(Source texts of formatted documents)

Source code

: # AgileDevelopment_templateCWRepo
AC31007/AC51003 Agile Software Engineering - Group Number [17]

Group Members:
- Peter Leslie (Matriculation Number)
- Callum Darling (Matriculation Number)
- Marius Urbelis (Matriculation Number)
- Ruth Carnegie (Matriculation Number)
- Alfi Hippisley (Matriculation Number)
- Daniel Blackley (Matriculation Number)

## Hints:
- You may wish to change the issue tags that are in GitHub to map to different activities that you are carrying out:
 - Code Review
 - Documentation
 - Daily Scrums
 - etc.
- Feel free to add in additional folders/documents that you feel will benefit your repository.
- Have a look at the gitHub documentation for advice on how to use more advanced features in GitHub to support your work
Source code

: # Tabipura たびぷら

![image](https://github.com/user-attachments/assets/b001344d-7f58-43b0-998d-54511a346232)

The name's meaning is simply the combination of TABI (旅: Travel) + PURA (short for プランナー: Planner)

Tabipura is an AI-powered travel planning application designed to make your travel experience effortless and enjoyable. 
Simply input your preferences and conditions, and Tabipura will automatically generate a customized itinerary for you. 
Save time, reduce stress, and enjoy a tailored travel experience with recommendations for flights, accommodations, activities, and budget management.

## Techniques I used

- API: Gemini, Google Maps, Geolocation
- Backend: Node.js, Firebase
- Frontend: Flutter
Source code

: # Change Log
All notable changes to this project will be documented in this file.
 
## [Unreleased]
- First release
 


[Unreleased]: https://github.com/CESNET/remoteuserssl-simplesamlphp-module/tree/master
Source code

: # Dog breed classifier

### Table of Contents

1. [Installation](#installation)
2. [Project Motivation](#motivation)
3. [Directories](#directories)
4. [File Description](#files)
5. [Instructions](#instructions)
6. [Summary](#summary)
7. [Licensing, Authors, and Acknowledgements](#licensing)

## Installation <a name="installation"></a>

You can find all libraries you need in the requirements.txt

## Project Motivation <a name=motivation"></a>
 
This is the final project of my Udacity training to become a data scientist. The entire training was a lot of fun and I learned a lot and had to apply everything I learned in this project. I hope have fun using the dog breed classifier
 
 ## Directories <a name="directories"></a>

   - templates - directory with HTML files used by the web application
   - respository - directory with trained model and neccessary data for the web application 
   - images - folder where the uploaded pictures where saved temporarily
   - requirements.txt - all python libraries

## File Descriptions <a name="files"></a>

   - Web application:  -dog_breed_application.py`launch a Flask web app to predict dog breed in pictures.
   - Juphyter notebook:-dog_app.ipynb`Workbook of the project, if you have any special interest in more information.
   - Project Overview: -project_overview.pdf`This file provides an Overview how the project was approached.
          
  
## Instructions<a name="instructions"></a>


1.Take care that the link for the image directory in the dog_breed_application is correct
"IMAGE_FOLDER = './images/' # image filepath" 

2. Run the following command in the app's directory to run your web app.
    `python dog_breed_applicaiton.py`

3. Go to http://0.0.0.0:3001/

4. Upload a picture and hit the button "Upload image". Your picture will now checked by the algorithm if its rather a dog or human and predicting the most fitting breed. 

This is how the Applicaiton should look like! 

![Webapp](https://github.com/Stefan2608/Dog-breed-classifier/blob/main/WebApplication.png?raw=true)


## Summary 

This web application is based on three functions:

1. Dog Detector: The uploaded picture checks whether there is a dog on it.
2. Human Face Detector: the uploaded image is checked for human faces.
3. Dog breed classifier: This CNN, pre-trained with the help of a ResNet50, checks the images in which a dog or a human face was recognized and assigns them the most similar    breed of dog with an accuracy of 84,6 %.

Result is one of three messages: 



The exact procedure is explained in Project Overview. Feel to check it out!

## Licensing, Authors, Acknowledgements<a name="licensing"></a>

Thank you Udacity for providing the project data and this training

§ **Problem statement**
For the word "directory", tally the lines of the entries in which it appears and give the total alone.

§ **Output below**
4